I was watching *Malcolm in the Middle * last night. It was an early episode rerun. Malcolm was probably in the 6th or 7th grade; Dewey was probably in the 3rd or 4th grade.
I noticed that the two boys shared one big bed. That struck me as weird – something that parents would strongly resist doing with boys that age unless the family was well below the poverty line. I realize that this is a TV show depicting an odd-ball – but very affectionate, one must admit – family, but the two-boys-in-a-bed thing was not mentioned to score any comedy points or advance the plot. It was just shown as one of those normal middle-class family things, like Hal driving a dowdy car.
Was this a really early episode?
I seem to recall the family’s financial status being kind of liquid when the show started. They had as much money as the plot called for. Sometimes near destitute, sometimes enough that they havea laweyer on retainer to help with all the trouble the boys got into.
I am sure in later episodes this bed situation was rectified. I seem to recall an episode that centered around Malcolm and Dewey having to share a bed for a time and how terrible it was. Dewey also seemed to have his own room sometimes and share a room with Reese and Malcolm.
I grew up in a blue-collar family in Baltimore. We weren’t poor, owned our house, took vacations. I slept in a double bed with my brother, who was 4 years younger, for several years. There were four kids in a three bedroom house. This was a fairly common arrangement in my neighborhood. I think this may have been much more common in the 50s and 60s when I was growing up than it is now.
I wouldn’t find anything that odd about it. Though it must have been a temporary thing, I watch the reruns just about every night and don’t recall that happening.
The small mexican restaurant I eat at every night is owned by “Deweys” (Eric Per Sullivan’s) family. His father is the host and looks just like him and we usually talk to him. It is immediately obvious and funny to see a big Dewey. Sometimes Dewey himself is there or his real life brothers. It is like eating at the Malcolm and the Middle restaurant. I will ask Dewey what is up with that if he is there tonight.
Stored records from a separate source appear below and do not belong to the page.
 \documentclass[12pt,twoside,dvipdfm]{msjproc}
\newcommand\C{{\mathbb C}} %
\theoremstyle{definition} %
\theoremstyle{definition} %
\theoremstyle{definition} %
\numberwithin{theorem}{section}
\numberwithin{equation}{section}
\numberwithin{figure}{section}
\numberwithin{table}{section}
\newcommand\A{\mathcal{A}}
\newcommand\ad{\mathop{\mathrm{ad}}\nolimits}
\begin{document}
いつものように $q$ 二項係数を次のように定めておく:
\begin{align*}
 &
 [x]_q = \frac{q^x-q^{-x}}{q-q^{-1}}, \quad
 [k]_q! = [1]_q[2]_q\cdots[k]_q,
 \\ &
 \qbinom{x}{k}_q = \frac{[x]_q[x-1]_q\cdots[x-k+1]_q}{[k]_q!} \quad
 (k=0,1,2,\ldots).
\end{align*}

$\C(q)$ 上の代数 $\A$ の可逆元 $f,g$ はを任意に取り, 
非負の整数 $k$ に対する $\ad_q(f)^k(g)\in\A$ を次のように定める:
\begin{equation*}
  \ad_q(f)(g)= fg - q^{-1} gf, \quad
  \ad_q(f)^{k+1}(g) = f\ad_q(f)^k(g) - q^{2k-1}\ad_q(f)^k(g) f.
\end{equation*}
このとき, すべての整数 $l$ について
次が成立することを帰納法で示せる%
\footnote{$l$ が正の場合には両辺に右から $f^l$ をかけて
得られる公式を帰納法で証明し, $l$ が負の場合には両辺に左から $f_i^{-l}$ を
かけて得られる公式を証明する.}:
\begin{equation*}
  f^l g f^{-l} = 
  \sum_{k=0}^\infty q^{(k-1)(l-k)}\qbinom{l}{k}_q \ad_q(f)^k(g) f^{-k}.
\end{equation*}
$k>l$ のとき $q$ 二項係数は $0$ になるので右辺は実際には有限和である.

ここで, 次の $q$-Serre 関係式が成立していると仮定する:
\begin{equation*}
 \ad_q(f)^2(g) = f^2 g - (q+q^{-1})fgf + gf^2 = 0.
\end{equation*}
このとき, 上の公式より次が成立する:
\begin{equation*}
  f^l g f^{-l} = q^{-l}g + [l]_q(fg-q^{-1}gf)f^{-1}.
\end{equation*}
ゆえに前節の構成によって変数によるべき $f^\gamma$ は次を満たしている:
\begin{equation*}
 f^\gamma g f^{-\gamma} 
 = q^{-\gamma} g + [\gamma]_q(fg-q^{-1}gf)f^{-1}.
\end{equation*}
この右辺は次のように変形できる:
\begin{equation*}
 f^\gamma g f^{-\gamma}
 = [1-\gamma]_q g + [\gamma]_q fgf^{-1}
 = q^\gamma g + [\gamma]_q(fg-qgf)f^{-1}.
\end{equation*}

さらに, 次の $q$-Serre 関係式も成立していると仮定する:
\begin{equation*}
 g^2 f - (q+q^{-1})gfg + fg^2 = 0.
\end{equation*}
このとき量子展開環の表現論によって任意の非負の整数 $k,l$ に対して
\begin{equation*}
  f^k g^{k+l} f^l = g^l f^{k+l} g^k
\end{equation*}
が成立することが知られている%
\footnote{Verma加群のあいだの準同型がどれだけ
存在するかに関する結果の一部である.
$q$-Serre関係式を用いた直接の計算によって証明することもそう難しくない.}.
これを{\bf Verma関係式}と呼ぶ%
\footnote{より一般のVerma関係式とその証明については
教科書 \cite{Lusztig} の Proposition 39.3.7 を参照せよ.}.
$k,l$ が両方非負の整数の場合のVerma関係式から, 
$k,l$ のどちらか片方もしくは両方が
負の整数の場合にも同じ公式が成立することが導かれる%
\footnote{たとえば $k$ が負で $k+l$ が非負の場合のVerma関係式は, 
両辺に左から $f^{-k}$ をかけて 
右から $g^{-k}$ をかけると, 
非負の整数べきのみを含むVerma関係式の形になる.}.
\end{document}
I shared a bed with my younger brother sometimes when one of us got creaped out which seemed to happen pretty often… We stopped that by about 6th grade though.
I think it’s rare for kids to bunk together these days, but it was certainly the norm for a lot of familys and not all that long ago. My husband shared a bed with his sisters for a while. They were 4 kids and 2 parents in a one-bedroom apartment.
(I agree the show seems to throw certain inconvenient elements of continuity out the window for the sake of driving the plot into the funny zone. I don’t really mind it, however. I just go with the flow.)
Perhaps the episode I saw followed close behind the double-bunk episode you think you once saw. It might’ve been too soon to change the bed situation, even if it had nothing to do with the new episode plot.
In any case, the episode in question was the one where the family drives to some Indian casino resort in the desert for a short vacation. Hal & Dewey try counting cards and get banished from the casino. To fill the time, Hal takes Malcolm and Reese on a hike into the desert where they wander on to an active missle test range. Lois & Dewey, meanwhile, enjoy a full spa treatment. The double-bunk scene takes place early in the show when Lois barges into the room to rouse the boys by flinging off all their bedcovers.
I don’t see anything wrong with siblings of any age and both sexes sharing a bed. I guess I don’t understand why this was strange. I have seen grown brothers crash after long day on one couch. They are siblings…
my brothers shared a bed for years- technically they pushed their twin beds together, but I don’t find it weird. They stopped when we moved, when the older brother was about to enter high school.